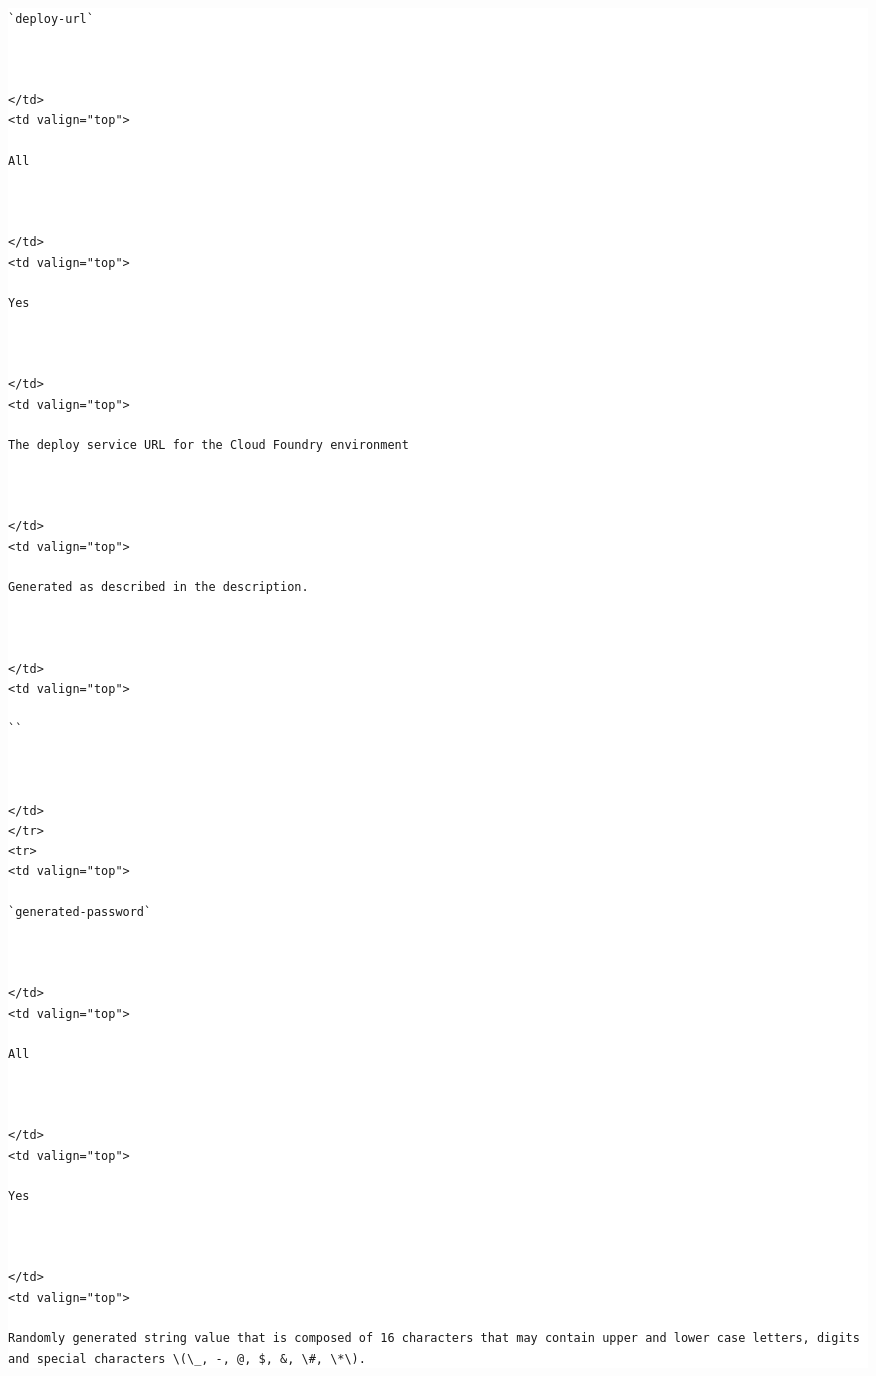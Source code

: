     `deploy-url`


    
    </td>
    <td valign="top">

    All


    
    </td>
    <td valign="top">

    Yes


    
    </td>
    <td valign="top">

    The deploy service URL for the Cloud Foundry environment


    
    </td>
    <td valign="top">

    Generated as described in the description.


    
    </td>
    <td valign="top">

    ``


    
    </td>
    </tr>
    <tr>
    <td valign="top">

    `generated-password`


    
    </td>
    <td valign="top">

    All


    
    </td>
    <td valign="top">

    Yes


    
    </td>
    <td valign="top">

    Randomly generated string value that is composed of 16 characters that may contain upper and lower case letters, digits and special characters \(\_, -, @, $, &, \#, \*\).
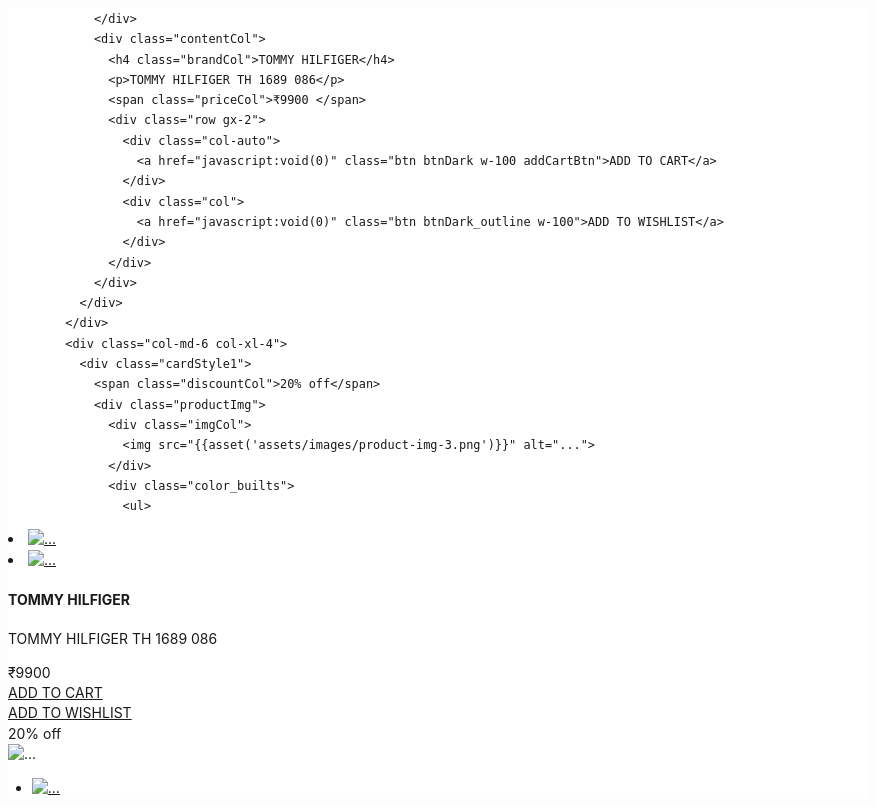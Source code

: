                 </div>
                <div class="contentCol">
                  <h4 class="brandCol">TOMMY HILFIGER</h4>
                  <p>TOMMY HILFIGER TH 1689 086</p>
                  <span class="priceCol">₹9900 </span>
                  <div class="row gx-2">
                    <div class="col-auto">
                      <a href="javascript:void(0)" class="btn btnDark w-100 addCartBtn">ADD TO CART</a>
                    </div>
                    <div class="col">
                      <a href="javascript:void(0)" class="btn btnDark_outline w-100">ADD TO WISHLIST</a>
                    </div>
                  </div>
                </div>
              </div>
            </div>
            <div class="col-md-6 col-xl-4">
              <div class="cardStyle1">
                <span class="discountCol">20% off</span>
                <div class="productImg">
                  <div class="imgCol">
                    <img src="{{asset('assets/images/product-img-3.png')}}" alt="...">
                  </div>
                  <div class="color_builts">
                    <ul>
<li>
  <a href="javascript:void(0)" class="colorCol actColor"><img src="{{asset('assets/images/brown.jpg')}}" alt="..."></a>
</li>
<li>
  <a href="javascript:void(0)" class="colorCol"><img src="{{asset('assets/images/blue.jpg')}}" alt="..."></a>
</li>
                    </ul>
                  </div>
                </div>
                <div class="contentCol">
                  <h4 class="brandCol">TOMMY HILFIGER</h4>
                  <p>TOMMY HILFIGER TH 1689 086</p>
                  <span class="priceCol">₹9900 </span>
                  <div class="row gx-2">
                    <div class="col-auto">
                      <a href="javascript:void(0)" class="btn btnDark w-100 addCartBtn">ADD TO CART</a>
                    </div>
                    <div class="col">
                      <a href="javascript:void(0)" class="btn btnDark_outline w-100">ADD TO WISHLIST</a>
                    </div>
                  </div>
                </div>
              </div>
            </div>
            <div class="col-md-6 col-xl-4">
              <div class="cardStyle1">
                <span class="discountCol">20% off</span>
                <div class="productImg">
                  <div class="imgCol">
                    <img src="{{asset('assets/images/product-img-4.png')}}" alt="...">
                  </div>
                  <div class="color_builts">
  <ul>
    <li>
      <a href="javascript:void(0)"  class="colorCol actColor"><img src="{{asset('assets/images/blue.jpg')}}" alt="..."></a>
    </li>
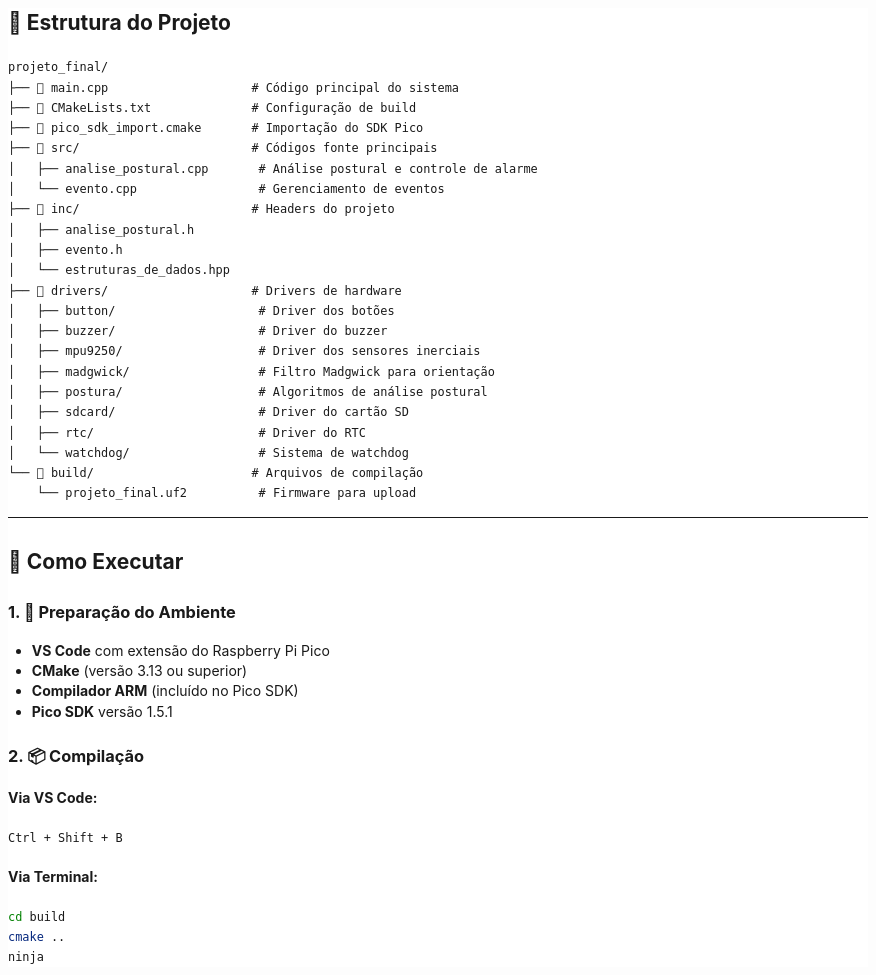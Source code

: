 
## 📁 Estrutura do Projeto

```
projeto_final/
├── 📄 main.cpp                    # Código principal do sistema
├── 📄 CMakeLists.txt              # Configuração de build
├── 📄 pico_sdk_import.cmake       # Importação do SDK Pico
├── 📁 src/                        # Códigos fonte principais
│   ├── analise_postural.cpp       # Análise postural e controle de alarme
│   └── evento.cpp                 # Gerenciamento de eventos
├── 📁 inc/                        # Headers do projeto
│   ├── analise_postural.h
│   ├── evento.h
│   └── estruturas_de_dados.hpp
├── 📁 drivers/                    # Drivers de hardware
│   ├── button/                    # Driver dos botões
│   ├── buzzer/                    # Driver do buzzer
│   ├── mpu9250/                   # Driver dos sensores inerciais
│   ├── madgwick/                  # Filtro Madgwick para orientação
│   ├── postura/                   # Algoritmos de análise postural
│   ├── sdcard/                    # Driver do cartão SD
│   ├── rtc/                       # Driver do RTC
│   └── watchdog/                  # Sistema de watchdog
└── 📁 build/                      # Arquivos de compilação
    └── projeto_final.uf2          # Firmware para upload
```

---

## 🚀 Como Executar

### 1. 🔧 Preparação do Ambiente

- **VS Code** com extensão do Raspberry Pi Pico
- **CMake** (versão 3.13 ou superior)
- **Compilador ARM** (incluído no Pico SDK)
- **Pico SDK** versão 1.5.1

### 2. 📦 Compilação

#### Via VS Code:
```
Ctrl + Shift + B
```

#### Via Terminal:
```bash
cd build
cmake ..
ninja
```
──────────
• [WORK TO COMPLETE]
What is needed is an exact copy of the records above, with no pictures in it.

• [RESPONSE TO THIS EXERCISE]
Source code

:     `deploy-url`


    
    </td>
    <td valign="top">

    All


    
    </td>
    <td valign="top">

    Yes


    
    </td>
    <td valign="top">

    The deploy service URL for the Cloud Foundry environment


    
    </td>
    <td valign="top">

    Generated as described in the description.


    
    </td>
    <td valign="top">

    ``


    
    </td>
    </tr>
    <tr>
    <td valign="top">

    `generated-password`


    
    </td>
    <td valign="top">

    All


    
    </td>
    <td valign="top">

    Yes


    
    </td>
    <td valign="top">

    Randomly generated string value that is composed of 16 characters that may contain upper and lower case letters, digits and special characters \(\_, -, @, $, &, \#, \*\).
Source code

:                 </div>
                <div class="contentCol">
                  <h4 class="brandCol">TOMMY HILFIGER</h4>
                  <p>TOMMY HILFIGER TH 1689 086</p>
                  <span class="priceCol">₹9900 </span>
                  <div class="row gx-2">
                    <div class="col-auto">
                      <a href="javascript:void(0)" class="btn btnDark w-100 addCartBtn">ADD TO CART</a>
                    </div>
                    <div class="col">
                      <a href="javascript:void(0)" class="btn btnDark_outline w-100">ADD TO WISHLIST</a>
                    </div>
                  </div>
                </div>
              </div>
            </div>
            <div class="col-md-6 col-xl-4">
              <div class="cardStyle1">
                <span class="discountCol">20% off</span>
                <div class="productImg">
                  <div class="imgCol">
                    <img src="{{asset('assets/images/product-img-3.png')}}" alt="...">
                  </div>
                  <div class="color_builts">
                    <ul>
<li>
  <a href="javascript:void(0)" class="colorCol actColor"><img src="{{asset('assets/images/brown.jpg')}}" alt="..."></a>
</li>
<li>
  <a href="javascript:void(0)" class="colorCol"><img src="{{asset('assets/images/blue.jpg')}}" alt="..."></a>
</li>
                    </ul>
                  </div>
                </div>
                <div class="contentCol">
                  <h4 class="brandCol">TOMMY HILFIGER</h4>
                  <p>TOMMY HILFIGER TH 1689 086</p>
                  <span class="priceCol">₹9900 </span>
                  <div class="row gx-2">
                    <div class="col-auto">
                      <a href="javascript:void(0)" class="btn btnDark w-100 addCartBtn">ADD TO CART</a>
                    </div>
                    <div class="col">
                      <a href="javascript:void(0)" class="btn btnDark_outline w-100">ADD TO WISHLIST</a>
                    </div>
                  </div>
                </div>
              </div>
            </div>
            <div class="col-md-6 col-xl-4">
              <div class="cardStyle1">
                <span class="discountCol">20% off</span>
                <div class="productImg">
                  <div class="imgCol">
                    <img src="{{asset('assets/images/product-img-4.png')}}" alt="...">
                  </div>
                  <div class="color_builts">
  <ul>
    <li>
      <a href="javascript:void(0)"  class="colorCol actColor"><img src="{{asset('assets/images/blue.jpg')}}" alt="..."></a>
    </li>
Source code

: 
## 📁 Estrutura do Projeto

```
projeto_final/
├── 📄 main.cpp                    # Código principal do sistema
├── 📄 CMakeLists.txt              # Configuração de build
├── 📄 pico_sdk_import.cmake       # Importação do SDK Pico
├── 📁 src/                        # Códigos fonte principais
│   ├── analise_postural.cpp       # Análise postural e controle de alarme
│   └── evento.cpp                 # Gerenciamento de eventos
├── 📁 inc/                        # Headers do projeto
│   ├── analise_postural.h
│   ├── evento.h
│   └── estruturas_de_dados.hpp
├── 📁 drivers/                    # Drivers de hardware
│   ├── button/                    # Driver dos botões
│   ├── buzzer/                    # Driver do buzzer
│   ├── mpu9250/                   # Driver dos sensores inerciais
│   ├── madgwick/                  # Filtro Madgwick para orientação
│   ├── postura/                   # Algoritmos de análise postural
│   ├── sdcard/                    # Driver do cartão SD
│   ├── rtc/                       # Driver do RTC
│   └── watchdog/                  # Sistema de watchdog
└── 📁 build/                      # Arquivos de compilação
    └── projeto_final.uf2          # Firmware para upload
```

---

## 🚀 Como Executar

### 1. 🔧 Preparação do Ambiente

- **VS Code** com extensão do Raspberry Pi Pico
- **CMake** (versão 3.13 ou superior)
- **Compilador ARM** (incluído no Pico SDK)
- **Pico SDK** versão 1.5.1

### 2. 📦 Compilação

#### Via VS Code:
```
Ctrl + Shift + B
```

#### Via Terminal:
```bash
cd build
cmake ..
ninja
```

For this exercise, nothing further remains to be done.